Security for Power System Operations

 

  • NIST Cyber Security Working Group (CSWG): Support for Smart Grid Cyber Security Working Group (CSWG) in the development of the NISTIR 7628, covering cyber security strategy, high level security requirements, security architecture and diagrams, privacy, logical interface categories, and other security issues.

  • Distribution System Security Guidelines for EPRI: to identify the security requirements, and to describe the different security technologies and procedures that utilities could utilize for meeting those requirements, based on NIST/EPRI FERC4+2 diagrams, the NIST CSWG efforts, and the NIST Catalog of Control System Security.
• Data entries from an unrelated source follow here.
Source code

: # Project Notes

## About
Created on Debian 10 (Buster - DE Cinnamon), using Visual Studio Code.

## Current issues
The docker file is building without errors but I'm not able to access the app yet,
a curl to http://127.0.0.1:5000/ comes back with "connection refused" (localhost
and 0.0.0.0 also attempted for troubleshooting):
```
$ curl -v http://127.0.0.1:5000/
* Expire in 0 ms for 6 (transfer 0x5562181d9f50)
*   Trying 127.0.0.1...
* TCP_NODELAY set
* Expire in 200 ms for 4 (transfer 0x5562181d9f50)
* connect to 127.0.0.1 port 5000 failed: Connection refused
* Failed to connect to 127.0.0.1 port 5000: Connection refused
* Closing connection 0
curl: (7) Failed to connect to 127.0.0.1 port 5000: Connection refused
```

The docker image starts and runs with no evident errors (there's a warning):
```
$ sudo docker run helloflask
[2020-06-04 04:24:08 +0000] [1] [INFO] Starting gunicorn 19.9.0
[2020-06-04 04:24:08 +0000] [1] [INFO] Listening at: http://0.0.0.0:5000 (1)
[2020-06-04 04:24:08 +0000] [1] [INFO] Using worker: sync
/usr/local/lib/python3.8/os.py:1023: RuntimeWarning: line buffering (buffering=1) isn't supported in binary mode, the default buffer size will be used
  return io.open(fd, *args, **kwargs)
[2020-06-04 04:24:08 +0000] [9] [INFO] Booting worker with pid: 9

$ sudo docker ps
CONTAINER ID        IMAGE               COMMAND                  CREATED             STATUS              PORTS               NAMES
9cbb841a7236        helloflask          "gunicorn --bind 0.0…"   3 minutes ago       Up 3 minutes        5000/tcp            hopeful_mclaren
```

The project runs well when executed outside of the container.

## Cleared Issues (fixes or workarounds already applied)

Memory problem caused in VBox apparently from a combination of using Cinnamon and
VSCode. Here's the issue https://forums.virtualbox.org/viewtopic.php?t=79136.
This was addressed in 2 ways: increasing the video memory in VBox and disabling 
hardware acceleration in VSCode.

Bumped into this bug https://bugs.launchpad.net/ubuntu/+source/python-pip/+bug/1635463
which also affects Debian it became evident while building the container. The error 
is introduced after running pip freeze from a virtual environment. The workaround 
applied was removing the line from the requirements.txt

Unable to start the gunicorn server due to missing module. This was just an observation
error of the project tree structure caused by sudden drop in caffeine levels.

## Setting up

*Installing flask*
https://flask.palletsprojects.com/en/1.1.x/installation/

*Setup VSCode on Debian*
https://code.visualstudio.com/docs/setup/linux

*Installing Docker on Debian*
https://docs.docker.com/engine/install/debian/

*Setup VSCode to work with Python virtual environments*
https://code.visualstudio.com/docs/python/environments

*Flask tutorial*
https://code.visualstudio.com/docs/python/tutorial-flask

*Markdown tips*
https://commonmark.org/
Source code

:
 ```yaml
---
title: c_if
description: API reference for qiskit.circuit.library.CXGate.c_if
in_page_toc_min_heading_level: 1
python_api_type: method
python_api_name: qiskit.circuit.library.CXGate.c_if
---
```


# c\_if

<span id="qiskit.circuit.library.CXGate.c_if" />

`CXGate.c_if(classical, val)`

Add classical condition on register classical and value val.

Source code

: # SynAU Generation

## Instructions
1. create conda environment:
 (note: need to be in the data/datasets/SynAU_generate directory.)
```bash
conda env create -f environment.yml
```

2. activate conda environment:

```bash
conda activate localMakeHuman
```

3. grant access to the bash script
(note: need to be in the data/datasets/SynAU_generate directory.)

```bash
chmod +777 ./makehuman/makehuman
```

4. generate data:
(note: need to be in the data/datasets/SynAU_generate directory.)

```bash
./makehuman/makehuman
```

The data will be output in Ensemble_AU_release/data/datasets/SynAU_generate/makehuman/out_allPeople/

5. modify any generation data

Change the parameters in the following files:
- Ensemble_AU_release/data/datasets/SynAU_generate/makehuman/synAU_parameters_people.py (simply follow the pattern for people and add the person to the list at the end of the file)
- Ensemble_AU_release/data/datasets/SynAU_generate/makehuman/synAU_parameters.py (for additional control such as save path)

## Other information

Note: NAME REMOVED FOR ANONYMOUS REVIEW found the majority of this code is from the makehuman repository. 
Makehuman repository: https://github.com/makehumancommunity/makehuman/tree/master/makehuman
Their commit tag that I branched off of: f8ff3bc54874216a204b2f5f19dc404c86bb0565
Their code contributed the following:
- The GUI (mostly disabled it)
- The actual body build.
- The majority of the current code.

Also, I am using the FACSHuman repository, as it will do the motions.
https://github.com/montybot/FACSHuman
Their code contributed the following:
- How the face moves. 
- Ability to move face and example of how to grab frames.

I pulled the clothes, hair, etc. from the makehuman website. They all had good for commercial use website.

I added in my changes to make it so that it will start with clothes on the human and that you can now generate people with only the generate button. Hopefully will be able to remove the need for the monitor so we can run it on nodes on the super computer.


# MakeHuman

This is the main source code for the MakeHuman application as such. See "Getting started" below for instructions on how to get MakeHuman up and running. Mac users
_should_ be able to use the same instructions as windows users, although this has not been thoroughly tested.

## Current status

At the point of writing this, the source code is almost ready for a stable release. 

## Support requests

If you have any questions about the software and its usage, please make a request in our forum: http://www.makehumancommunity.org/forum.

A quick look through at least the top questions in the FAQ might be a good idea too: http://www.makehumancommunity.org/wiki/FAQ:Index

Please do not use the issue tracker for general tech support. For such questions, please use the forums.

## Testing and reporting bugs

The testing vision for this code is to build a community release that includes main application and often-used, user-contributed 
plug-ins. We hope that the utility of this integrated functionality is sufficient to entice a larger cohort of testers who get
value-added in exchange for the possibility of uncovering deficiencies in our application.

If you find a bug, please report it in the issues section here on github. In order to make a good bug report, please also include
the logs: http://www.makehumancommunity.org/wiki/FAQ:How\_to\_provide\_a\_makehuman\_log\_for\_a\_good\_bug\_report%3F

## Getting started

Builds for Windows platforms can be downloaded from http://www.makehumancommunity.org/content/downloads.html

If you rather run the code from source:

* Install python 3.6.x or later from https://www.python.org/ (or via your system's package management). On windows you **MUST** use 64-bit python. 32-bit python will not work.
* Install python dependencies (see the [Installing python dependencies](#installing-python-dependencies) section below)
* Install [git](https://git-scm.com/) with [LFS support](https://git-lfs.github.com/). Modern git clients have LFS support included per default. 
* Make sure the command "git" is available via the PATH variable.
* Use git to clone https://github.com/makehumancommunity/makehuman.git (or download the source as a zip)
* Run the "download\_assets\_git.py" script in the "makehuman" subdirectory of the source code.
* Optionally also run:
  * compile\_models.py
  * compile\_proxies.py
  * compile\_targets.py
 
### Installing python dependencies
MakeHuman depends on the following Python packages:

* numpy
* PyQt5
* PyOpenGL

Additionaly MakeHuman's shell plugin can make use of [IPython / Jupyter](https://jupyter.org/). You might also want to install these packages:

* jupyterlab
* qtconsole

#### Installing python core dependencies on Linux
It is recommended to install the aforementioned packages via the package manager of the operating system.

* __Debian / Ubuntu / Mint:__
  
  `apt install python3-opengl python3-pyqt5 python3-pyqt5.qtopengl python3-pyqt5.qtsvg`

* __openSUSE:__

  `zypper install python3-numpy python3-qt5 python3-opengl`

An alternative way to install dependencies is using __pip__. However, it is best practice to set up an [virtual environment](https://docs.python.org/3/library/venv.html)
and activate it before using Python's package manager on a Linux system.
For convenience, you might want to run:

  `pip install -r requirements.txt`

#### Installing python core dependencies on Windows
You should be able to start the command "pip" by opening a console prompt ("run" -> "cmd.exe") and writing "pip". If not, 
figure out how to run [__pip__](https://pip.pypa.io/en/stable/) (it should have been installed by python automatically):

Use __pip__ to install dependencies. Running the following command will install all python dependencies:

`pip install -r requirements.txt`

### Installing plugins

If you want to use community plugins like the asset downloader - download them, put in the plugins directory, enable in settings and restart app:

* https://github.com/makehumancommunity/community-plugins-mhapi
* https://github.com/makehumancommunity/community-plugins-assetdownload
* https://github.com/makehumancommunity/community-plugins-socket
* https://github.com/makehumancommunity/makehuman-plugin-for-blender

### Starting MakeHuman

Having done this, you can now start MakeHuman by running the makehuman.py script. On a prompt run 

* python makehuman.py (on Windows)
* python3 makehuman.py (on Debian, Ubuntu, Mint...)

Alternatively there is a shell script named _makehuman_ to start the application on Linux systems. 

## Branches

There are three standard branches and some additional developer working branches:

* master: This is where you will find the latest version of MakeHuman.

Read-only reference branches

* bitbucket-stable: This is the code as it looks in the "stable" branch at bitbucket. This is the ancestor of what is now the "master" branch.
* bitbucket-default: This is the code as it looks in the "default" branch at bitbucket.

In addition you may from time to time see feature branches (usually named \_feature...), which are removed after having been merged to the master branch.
  • AMI and HAN Cyber Security Requirements for EPRI: to develop the security requirements and methodology for utilities to utilize for developing implementation-specific security requirements, based on NIST/EPRI FERC4+2 diagrams, the NIST CSWG efforts, and the NIST Catalog of Control System Security.

  • As Convenor of IEC TC57 WG15 on Security for Power System Operations, have led the development of security standards for utility operations protocols, including ICCP, IEC 61850, and DNP. In addition, the development of Network and System Management data objects for power system operations, to help ensure security and reliability of end-to-end systems. These security standards, most of which have just been approved by the international committees, consist of IEC 62351: Data and Communication Security – Part 1: Introduction, Part 2: Glossary, Part 3: Profiles Including TCP/IP, Part 4: Profiles Including MMS, Part 5: Security for IEC 60870-5 and Derivatives (i.e. DNP3), Part 6: Security for IEC 61850 Profiles, and Part 7: Security Through Network and System Management. New security efforts will include security requirements for wireless communications as well as additional profiles of protocols used in the power system industry.

  • As Chair of IEEE PES PSCC Security WG, am heading the development for the IEEE of Recommended Practices, educational material, and other information related to the assessment of information security risks in power system operations.

  • Assessment of Substation Physical Security Measures within Substations, EPRI 1011752, March 2006. The need for physical security of substations is becoming more urgent as power systems are operated closer to their limits, as information systems become increasingly important to power system operations, and as sophisticated substation equipment becomes more vulnerable to physical threats due not only to deliberate attacks but also to inadvertent mistakes, failures, and natural catastrophes. This requirement for physical security affects all substation assets to one degree or another. The key is the tradeoff between the costs (monetary and some reduced efficiency) of implementing security measures and the probabilistic benefits associated with avoided costs (monetary, social, political, and legal).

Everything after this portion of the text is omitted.